__WHAT IS NEEDED__. Please keep the images out and set down the data exactly as given.

__EXTRACTED DATA__.

== Segment start ==

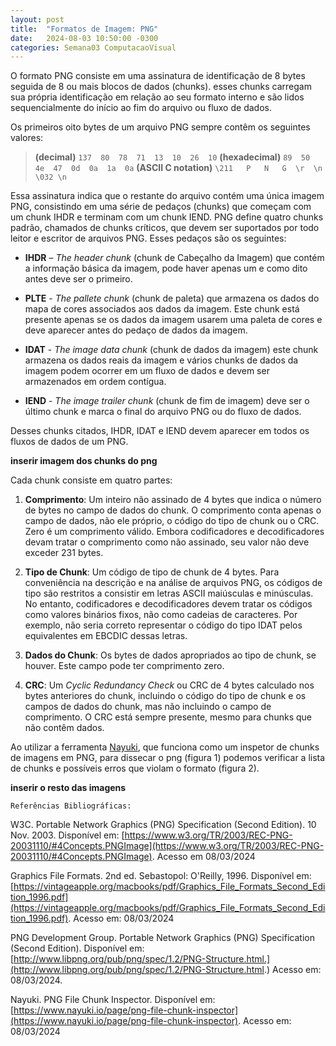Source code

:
 ```yaml
---
layout: post
title:  "Formatos de Imagem: PNG"
date:   2024-08-03 10:50:00 -0300
categories: Semana03 ComputacaoVisual
---
```


O formato PNG consiste em uma assinatura de identificação de 8 bytes seguida de 8 ou mais blocos de dados (chunks). esses chunks carregam sua própria identificação em relação ao seu formato interno e são lidos sequencialmente do início ao fim do arquivo ou fluxo de dados.  

Os primeiros oito bytes de um arquivo PNG sempre contêm os seguintes valores:

>**(decimal)**   `137  80  78  71  13  10  26  10`
>**(hexadecimal)**    `89  50  4e  47  0d  0a  1a  0a`
>**(ASCII C notation)**    `\211   P   N   G  \r  \n \032 \n`

Essa assinatura indica que o restante do arquivo contém uma única imagem PNG, consistindo em uma série de pedaços (chunks) que começam com um chunk IHDR e terminam com um chunk IEND.
PNG define quatro chunks padrão, chamados de chunks críticos, que devem ser suportados por todo leitor e escritor de arquivos PNG. Esses pedaços são os seguintes:

* **IHDR** – _The header chunk_ (chunk de Cabeçalho da Imagem) que contém a informação básica da imagem, pode haver apenas um e como dito antes deve ser o primeiro.  

* **PLTE** - _The pallete chunk_ (chunk de paleta) que armazena os dados do mapa de cores associados aos dados da imagem. Este chunk está presente apenas se os dados da imagem usarem uma paleta de cores e deve aparecer antes do pedaço de dados da imagem.  

* **IDAT** - _The image data chunk_ (chunk de dados da imagem) este chunk armazena os dados reais da imagem e vários chunks de dados da imagem podem ocorrer em um fluxo de dados e devem ser armazenados em ordem contígua.
* **IEND** - _The image trailer chunk_ (chunk de fim de imagem) deve ser o último chunk e marca o final do arquivo PNG ou do fluxo de dados.  

Desses chunks citados, IHDR, IDAT e IEND devem aparecer em todos os fluxos de dados de um PNG.

**inserir imagem dos chunks do png**

Cada chunk consiste em quatro partes:  

1. **Comprimento**: Um inteiro não assinado de 4 bytes que indica o número de bytes no campo de dados do chunk. O comprimento conta apenas o campo de dados, não ele próprio, o código do tipo de chunk ou o CRC. Zero é um comprimento válido. Embora codificadores e decodificadores devam tratar o comprimento como não assinado, seu valor não deve exceder 231 bytes.  

2. **Tipo de Chunk**: Um código de tipo de chunk de 4 bytes. Para conveniência na descrição e na análise de arquivos PNG, os códigos de tipo são restritos a consistir em letras ASCII maiúsculas e minúsculas. No entanto, codificadores e decodificadores devem tratar os códigos como valores binários fixos, não como cadeias de caracteres. Por exemplo, não seria correto representar o código do tipo IDAT pelos equivalentes em EBCDIC dessas letras.  

3. **Dados do Chunk**: Os bytes de dados apropriados ao tipo de chunk, se houver. Este campo pode ter comprimento zero.  

4. **CRC**: Um _Cyclic Redundancy Check_ ou CRC de 4 bytes calculado nos bytes anteriores do chunk, incluindo o código do tipo de chunk e os campos de dados do chunk, mas não incluindo o campo de comprimento. O CRC está sempre presente, mesmo para chunks que não contêm dados.  

Ao utilizar a ferramenta [Nayuki](https://www.nayuki.io/page/png-file-chunk-inspector), que funciona como um inspetor de chunks de imagens em PNG, para dissecar o png (figura 1) podemos verificar a lista de chunks e possíveis erros que violam o formato (figura 2).

**inserir o resto das imagens**


`Referências Bibliográficas:`  

W3C. Portable Network Graphics (PNG) Specification (Second Edition). 10 Nov. 2003. Disponível em: [https://www.w3.org/TR/2003/REC-PNG-20031110/#4Concepts.PNGImage](https://www.w3.org/TR/2003/REC-PNG-20031110/#4Concepts.PNGImage). Acesso em 08/03/2024

Graphics File Formats. 2nd ed. Sebastopol: O'Reilly, 1996. Disponível em: [https://vintageapple.org/macbooks/pdf/Graphics_File_Formats_Second_Edition_1996.pdf](https://vintageapple.org/macbooks/pdf/Graphics_File_Formats_Second_Edition_1996.pdf). Acesso em: 08/03/2024

PNG Development Group. Portable Network Graphics (PNG) Specification (Second Edition). Disponível em: [http://www.libpng.org/pub/png/spec/1.2/PNG-Structure.html.](http://www.libpng.org/pub/png/spec/1.2/PNG-Structure.html.) Acesso em: 08/03/2024.

Nayuki. PNG File Chunk Inspector. Disponível em: [https://www.nayuki.io/page/png-file-chunk-inspector](https://www.nayuki.io/page/png-file-chunk-inspector). Acesso em: 08/03/2024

== Segment end ==

__SOLVED PROBLEM__.
Source code

:
 ```yaml
---
layout: post
title:  "Formatos de Imagem: PNG"
date:   2024-08-03 10:50:00 -0300
categories: Semana03 ComputacaoVisual
---
```


O formato PNG consiste em uma assinatura de identificação de 8 bytes seguida de 8 ou mais blocos de dados (chunks). esses chunks carregam sua própria identificação em relação ao seu formato interno e são lidos sequencialmente do início ao fim do arquivo ou fluxo de dados.  

Os primeiros oito bytes de um arquivo PNG sempre contêm os seguintes valores:

>**(decimal)**   `137  80  78  71  13  10  26  10`
>**(hexadecimal)**    `89  50  4e  47  0d  0a  1a  0a`
>**(ASCII C notation)**    `\211   P   N   G  \r  \n \032 \n`

Essa assinatura indica que o restante do arquivo contém uma única imagem PNG, consistindo em uma série de pedaços (chunks) que começam com um chunk IHDR e terminam com um chunk IEND.
PNG define quatro chunks padrão, chamados de chunks críticos, que devem ser suportados por todo leitor e escritor de arquivos PNG. Esses pedaços são os seguintes:

* **IHDR** – _The header chunk_ (chunk de Cabeçalho da Imagem) que contém a informação básica da imagem, pode haver apenas um e como dito antes deve ser o primeiro.  

* **PLTE** - _The pallete chunk_ (chunk de paleta) que armazena os dados do mapa de cores associados aos dados da imagem. Este chunk está presente apenas se os dados da imagem usarem uma paleta de cores e deve aparecer antes do pedaço de dados da imagem.  

* **IDAT** - _The image data chunk_ (chunk de dados da imagem) este chunk armazena os dados reais da imagem e vários chunks de dados da imagem podem ocorrer em um fluxo de dados e devem ser armazenados em ordem contígua.
* **IEND** - _The image trailer chunk_ (chunk de fim de imagem) deve ser o último chunk e marca o final do arquivo PNG ou do fluxo de dados.  

Desses chunks citados, IHDR, IDAT e IEND devem aparecer em todos os fluxos de dados de um PNG.

**inserir imagem dos chunks do png**

Cada chunk consiste em quatro partes:  

1. **Comprimento**: Um inteiro não assinado de 4 bytes que indica o número de bytes no campo de dados do chunk. O comprimento conta apenas o campo de dados, não ele próprio, o código do tipo de chunk ou o CRC. Zero é um comprimento válido. Embora codificadores e decodificadores devam tratar o comprimento como não assinado, seu valor não deve exceder 231 bytes.  

2. **Tipo de Chunk**: Um código de tipo de chunk de 4 bytes. Para conveniência na descrição e na análise de arquivos PNG, os códigos de tipo são restritos a consistir em letras ASCII maiúsculas e minúsculas. No entanto, codificadores e decodificadores devem tratar os códigos como valores binários fixos, não como cadeias de caracteres. Por exemplo, não seria correto representar o código do tipo IDAT pelos equivalentes em EBCDIC dessas letras.  

3. **Dados do Chunk**: Os bytes de dados apropriados ao tipo de chunk, se houver. Este campo pode ter comprimento zero.  

4. **CRC**: Um _Cyclic Redundancy Check_ ou CRC de 4 bytes calculado nos bytes anteriores do chunk, incluindo o código do tipo de chunk e os campos de dados do chunk, mas não incluindo o campo de comprimento. O CRC está sempre presente, mesmo para chunks que não contêm dados.  

Ao utilizar a ferramenta [Nayuki](https://www.nayuki.io/page/png-file-chunk-inspector), que funciona como um inspetor de chunks de imagens em PNG, para dissecar o png (figura 1) podemos verificar a lista de chunks e possíveis erros que violam o formato (figura 2).

**inserir o resto das imagens**


`Referências Bibliográficas:`  

W3C. Portable Network Graphics (PNG) Specification (Second Edition). 10 Nov. 2003. Disponível em: [https://www.w3.org/TR/2003/REC-PNG-20031110/#4Concepts.PNGImage](https://www.w3.org/TR/2003/REC-PNG-20031110/#4Concepts.PNGImage). Acesso em 08/03/2024

Graphics File Formats. 2nd ed. Sebastopol: O'Reilly, 1996. Disponível em: [https://vintageapple.org/macbooks/pdf/Graphics_File_Formats_Second_Edition_1996.pdf](https://vintageapple.org/macbooks/pdf/Graphics_File_Formats_Second_Edition_1996.pdf). Acesso em: 08/03/2024

PNG Development Group. Portable Network Graphics (PNG) Specification (Second Edition). Disponível em: [http://www.libpng.org/pub/png/spec/1.2/PNG-Structure.html.](http://www.libpng.org/pub/png/spec/1.2/PNG-Structure.html.) Acesso em: 08/03/2024.

Nayuki. PNG File Chunk Inspector. Disponível em: [https://www.nayuki.io/page/png-file-chunk-inspector](https://www.nayuki.io/page/png-file-chunk-inspector). Acesso em: 08/03/2024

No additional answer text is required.